I'm using the following definition of $NP$:
$$A \in NP \Longleftrightarrow A(x) = \exists w: B(x,w) $$ where $B \in P$ and $|w| = poly(|x|)$.
Now instead of the problem whether the program $\Pi$ halts on input $x$, I'll use the close cousin that asks whether $\Pi$ halts on $0$. Then I can write:
$$HaltsOnZero(\Pi) = \exists t: HaltsOnZeroInTime(\Pi, t) $$
where $HaltsOnZeroInTime$ is the decidable problem of checking whether $\Pi$ halts on input $0$ after $t$ steps. Comparing this with the definition of $NP$ $HaltsOnZeroInTime$ is already in $P$ as long as $t$ is encoded in unary. After all running $\Pi$ for $t$ steps takes only about $t$ steps, so this is a linear algorithm.
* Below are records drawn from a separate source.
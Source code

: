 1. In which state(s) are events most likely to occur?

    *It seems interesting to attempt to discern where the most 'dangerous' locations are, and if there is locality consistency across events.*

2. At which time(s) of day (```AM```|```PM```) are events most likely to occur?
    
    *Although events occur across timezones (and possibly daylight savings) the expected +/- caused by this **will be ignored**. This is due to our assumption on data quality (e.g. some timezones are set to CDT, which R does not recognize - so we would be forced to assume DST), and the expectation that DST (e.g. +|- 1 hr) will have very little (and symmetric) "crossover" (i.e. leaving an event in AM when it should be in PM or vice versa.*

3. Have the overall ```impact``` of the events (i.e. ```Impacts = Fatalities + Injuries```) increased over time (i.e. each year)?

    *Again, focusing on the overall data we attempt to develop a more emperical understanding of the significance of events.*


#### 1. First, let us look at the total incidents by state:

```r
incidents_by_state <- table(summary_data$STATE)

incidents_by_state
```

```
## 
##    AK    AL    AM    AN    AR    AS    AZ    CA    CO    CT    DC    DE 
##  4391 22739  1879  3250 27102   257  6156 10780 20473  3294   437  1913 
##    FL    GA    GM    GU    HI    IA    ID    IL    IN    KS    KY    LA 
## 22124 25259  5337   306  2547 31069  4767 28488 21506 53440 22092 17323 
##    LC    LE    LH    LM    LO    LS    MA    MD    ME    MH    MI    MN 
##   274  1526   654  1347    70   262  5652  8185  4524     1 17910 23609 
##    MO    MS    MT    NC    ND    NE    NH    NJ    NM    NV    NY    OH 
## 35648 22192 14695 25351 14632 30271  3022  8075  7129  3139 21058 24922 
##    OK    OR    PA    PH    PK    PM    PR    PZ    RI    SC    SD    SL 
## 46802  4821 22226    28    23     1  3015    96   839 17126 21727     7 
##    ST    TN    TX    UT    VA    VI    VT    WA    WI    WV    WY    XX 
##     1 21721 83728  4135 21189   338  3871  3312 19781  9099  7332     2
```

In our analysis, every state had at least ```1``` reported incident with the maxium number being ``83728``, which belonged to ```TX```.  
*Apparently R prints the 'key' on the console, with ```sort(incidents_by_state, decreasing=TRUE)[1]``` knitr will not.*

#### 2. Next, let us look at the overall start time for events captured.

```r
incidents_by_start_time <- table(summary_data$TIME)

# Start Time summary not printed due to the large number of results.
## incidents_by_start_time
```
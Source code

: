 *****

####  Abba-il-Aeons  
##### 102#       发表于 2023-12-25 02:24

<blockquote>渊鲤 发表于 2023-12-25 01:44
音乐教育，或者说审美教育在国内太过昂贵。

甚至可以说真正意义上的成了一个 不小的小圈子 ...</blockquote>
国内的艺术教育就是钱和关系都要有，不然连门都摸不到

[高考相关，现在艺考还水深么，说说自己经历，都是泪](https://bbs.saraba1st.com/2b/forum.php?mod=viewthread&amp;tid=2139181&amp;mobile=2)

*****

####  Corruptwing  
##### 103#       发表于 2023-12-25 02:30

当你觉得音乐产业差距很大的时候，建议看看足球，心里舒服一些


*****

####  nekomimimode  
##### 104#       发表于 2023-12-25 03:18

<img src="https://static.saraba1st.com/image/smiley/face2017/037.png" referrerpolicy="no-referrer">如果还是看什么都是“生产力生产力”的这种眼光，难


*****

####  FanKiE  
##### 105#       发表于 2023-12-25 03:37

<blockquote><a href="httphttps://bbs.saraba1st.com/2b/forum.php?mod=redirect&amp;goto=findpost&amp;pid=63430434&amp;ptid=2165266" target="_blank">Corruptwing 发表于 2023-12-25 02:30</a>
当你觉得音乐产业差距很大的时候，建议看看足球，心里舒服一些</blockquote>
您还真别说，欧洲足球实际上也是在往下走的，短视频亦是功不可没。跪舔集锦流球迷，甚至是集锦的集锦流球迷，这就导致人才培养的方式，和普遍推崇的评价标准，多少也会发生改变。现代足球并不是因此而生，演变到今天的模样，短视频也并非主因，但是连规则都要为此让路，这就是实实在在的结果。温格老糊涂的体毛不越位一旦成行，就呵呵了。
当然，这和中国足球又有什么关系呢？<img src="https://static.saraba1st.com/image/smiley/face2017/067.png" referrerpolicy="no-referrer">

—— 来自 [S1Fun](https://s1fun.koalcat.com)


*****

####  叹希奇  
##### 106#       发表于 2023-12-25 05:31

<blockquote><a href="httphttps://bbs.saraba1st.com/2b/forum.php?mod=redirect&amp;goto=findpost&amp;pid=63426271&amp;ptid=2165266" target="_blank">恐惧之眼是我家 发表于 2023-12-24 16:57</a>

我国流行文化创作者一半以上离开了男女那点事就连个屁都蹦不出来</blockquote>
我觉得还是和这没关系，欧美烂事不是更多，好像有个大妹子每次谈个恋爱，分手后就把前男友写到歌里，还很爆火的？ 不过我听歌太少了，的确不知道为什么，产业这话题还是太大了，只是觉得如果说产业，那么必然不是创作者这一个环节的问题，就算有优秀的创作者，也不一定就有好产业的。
The only issue is that $t$ isn't in $poly(|\Pi|)$ because programs of size $|\Pi|$ when given $0$ as input run for $BusyBeaver(|\Pi|)$ time, which isn't even computable, much less polynomial. But now suppose we insist that $\Pi$ is padded until it reaches length $BusyBeaver(|\Pi|)$ and call that new input $\Pi'$. Then $t$ would be polynomial (in fact linear) in the size of $\Pi'$ and $HaltsOnZero(\Pi')$ would be in $NP$.
At this point there's of course a voice inside me shouting that this is all nonsense because $BusyBeaver$ isn't computable. Well I certainly haven't reduced the classical formulation of the Halting Problem to a problem in $NP$ because I had an uncomputable step in the reduction. But it seems to me like I've still defined a problem in $NP$ with the strange property that just writing down a problem instance requires uncomputable superpowers.
Is this really a bona fide $NP$-problem or am I making a subtle mistake somewhere?